* **Activity**: Check every line of the records below for the string "export" and copy the ones that have it.

╭─ Input for this task

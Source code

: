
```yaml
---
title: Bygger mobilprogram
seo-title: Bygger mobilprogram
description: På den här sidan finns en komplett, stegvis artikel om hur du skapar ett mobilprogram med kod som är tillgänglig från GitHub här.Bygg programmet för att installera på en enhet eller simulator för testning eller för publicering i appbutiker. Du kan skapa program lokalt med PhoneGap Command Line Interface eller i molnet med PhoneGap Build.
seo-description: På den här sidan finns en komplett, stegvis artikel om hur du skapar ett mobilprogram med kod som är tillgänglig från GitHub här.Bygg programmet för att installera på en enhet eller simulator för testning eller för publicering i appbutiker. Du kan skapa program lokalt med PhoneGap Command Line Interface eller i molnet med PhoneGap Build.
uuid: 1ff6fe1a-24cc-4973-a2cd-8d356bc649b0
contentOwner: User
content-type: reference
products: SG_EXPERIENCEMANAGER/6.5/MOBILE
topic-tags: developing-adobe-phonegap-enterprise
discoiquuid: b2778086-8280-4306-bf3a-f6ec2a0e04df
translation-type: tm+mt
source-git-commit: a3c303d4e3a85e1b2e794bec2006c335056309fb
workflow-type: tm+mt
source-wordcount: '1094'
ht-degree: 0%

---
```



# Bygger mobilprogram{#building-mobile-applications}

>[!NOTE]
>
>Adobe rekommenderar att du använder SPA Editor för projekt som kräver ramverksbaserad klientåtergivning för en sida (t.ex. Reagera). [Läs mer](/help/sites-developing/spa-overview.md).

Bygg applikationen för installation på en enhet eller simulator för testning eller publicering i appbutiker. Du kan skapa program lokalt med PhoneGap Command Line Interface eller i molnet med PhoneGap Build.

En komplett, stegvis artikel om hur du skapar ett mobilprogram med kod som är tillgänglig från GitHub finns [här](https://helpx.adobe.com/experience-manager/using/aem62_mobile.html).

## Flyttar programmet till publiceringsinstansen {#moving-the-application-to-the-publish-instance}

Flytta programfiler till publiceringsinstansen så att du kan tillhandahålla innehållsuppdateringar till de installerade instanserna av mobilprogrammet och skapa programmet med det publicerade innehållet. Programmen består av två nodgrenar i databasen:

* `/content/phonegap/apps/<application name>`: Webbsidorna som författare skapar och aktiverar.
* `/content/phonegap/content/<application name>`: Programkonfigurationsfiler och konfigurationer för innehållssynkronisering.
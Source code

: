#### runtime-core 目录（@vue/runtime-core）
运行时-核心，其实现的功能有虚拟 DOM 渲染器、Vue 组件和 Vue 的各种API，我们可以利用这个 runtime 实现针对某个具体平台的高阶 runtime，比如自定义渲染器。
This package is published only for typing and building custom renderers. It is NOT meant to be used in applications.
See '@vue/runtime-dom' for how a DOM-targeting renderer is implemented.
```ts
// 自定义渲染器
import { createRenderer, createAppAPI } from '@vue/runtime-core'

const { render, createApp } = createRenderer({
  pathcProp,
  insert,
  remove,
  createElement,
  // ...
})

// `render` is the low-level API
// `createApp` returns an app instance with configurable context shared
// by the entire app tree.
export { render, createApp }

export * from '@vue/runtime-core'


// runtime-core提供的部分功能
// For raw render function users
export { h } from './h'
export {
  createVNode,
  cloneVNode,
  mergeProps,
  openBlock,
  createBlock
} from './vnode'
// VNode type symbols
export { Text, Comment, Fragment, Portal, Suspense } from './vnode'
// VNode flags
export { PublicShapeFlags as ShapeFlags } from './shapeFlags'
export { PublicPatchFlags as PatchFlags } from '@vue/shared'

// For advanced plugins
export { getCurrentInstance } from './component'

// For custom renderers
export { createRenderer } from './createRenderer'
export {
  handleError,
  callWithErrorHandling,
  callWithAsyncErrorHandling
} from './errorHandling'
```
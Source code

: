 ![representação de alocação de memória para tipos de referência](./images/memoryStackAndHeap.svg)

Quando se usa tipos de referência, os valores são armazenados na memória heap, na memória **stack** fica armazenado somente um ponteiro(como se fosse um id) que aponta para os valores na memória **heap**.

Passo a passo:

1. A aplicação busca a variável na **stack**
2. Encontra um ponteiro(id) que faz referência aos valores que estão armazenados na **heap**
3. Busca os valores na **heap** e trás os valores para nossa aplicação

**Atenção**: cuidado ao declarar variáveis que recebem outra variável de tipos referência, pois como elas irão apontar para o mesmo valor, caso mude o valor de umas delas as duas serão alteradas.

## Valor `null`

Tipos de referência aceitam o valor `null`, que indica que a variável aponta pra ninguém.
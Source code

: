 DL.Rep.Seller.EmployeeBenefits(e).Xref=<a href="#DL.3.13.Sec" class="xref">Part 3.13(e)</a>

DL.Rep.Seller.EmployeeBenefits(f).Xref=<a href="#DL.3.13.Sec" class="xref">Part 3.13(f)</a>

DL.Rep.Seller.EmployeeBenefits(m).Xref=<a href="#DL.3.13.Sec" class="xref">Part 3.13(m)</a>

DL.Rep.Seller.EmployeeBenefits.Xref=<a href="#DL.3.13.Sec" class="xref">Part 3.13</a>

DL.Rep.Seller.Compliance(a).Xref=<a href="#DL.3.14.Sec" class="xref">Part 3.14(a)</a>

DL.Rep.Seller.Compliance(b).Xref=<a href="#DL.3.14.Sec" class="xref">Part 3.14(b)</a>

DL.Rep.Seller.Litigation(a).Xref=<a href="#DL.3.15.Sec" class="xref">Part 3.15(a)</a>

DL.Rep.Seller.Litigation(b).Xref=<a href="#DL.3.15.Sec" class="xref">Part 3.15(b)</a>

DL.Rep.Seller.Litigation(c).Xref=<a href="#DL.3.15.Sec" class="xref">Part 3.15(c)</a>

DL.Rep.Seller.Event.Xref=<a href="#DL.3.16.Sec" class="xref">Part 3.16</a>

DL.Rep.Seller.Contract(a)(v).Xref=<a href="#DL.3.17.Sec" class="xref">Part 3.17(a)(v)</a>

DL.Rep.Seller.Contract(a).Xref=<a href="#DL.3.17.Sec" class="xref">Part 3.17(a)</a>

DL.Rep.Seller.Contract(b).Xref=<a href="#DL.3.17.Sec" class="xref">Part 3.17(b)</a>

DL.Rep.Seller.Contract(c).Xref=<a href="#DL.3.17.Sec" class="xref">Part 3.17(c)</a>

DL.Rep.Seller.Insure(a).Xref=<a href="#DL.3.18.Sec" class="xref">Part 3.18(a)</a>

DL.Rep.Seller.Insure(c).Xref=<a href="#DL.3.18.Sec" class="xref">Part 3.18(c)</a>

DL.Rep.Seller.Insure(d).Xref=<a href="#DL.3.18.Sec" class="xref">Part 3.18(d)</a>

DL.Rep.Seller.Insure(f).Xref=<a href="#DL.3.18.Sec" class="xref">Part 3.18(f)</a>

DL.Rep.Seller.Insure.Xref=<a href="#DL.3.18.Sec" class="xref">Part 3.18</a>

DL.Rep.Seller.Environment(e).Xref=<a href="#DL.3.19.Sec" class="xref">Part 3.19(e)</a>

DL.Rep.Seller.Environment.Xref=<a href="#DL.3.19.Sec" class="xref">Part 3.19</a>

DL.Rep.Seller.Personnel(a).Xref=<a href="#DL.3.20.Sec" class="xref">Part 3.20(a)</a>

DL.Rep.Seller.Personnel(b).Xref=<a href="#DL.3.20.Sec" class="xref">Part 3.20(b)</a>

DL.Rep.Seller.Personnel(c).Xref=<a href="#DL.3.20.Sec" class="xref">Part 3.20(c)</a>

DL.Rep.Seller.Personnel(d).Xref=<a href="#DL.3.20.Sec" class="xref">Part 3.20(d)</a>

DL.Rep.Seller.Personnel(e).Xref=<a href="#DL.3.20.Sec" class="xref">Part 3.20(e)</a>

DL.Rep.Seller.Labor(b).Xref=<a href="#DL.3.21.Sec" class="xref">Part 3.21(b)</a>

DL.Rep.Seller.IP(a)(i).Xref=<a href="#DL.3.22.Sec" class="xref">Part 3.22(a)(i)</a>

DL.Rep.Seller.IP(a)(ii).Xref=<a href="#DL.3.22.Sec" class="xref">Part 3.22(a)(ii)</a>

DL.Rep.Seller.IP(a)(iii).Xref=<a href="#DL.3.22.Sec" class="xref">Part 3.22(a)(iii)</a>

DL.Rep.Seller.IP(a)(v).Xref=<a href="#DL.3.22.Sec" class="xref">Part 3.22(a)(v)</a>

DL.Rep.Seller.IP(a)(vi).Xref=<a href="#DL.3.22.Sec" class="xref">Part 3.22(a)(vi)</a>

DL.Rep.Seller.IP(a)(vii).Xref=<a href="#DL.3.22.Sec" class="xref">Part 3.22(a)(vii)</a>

╰─

* **Task response**:
export { render, createApp }
export * from '@vue/runtime-core'
export { h } from './h'
export {
export { Text, Comment, Fragment, Portal, Suspense } from './vnode'
export { PublicShapeFlags as ShapeFlags } from './shapeFlags'
export { PublicPatchFlags as PatchFlags } from '@vue/shared'
export { getCurrentInstance } from './component'
export { createRenderer } from './createRenderer'
export {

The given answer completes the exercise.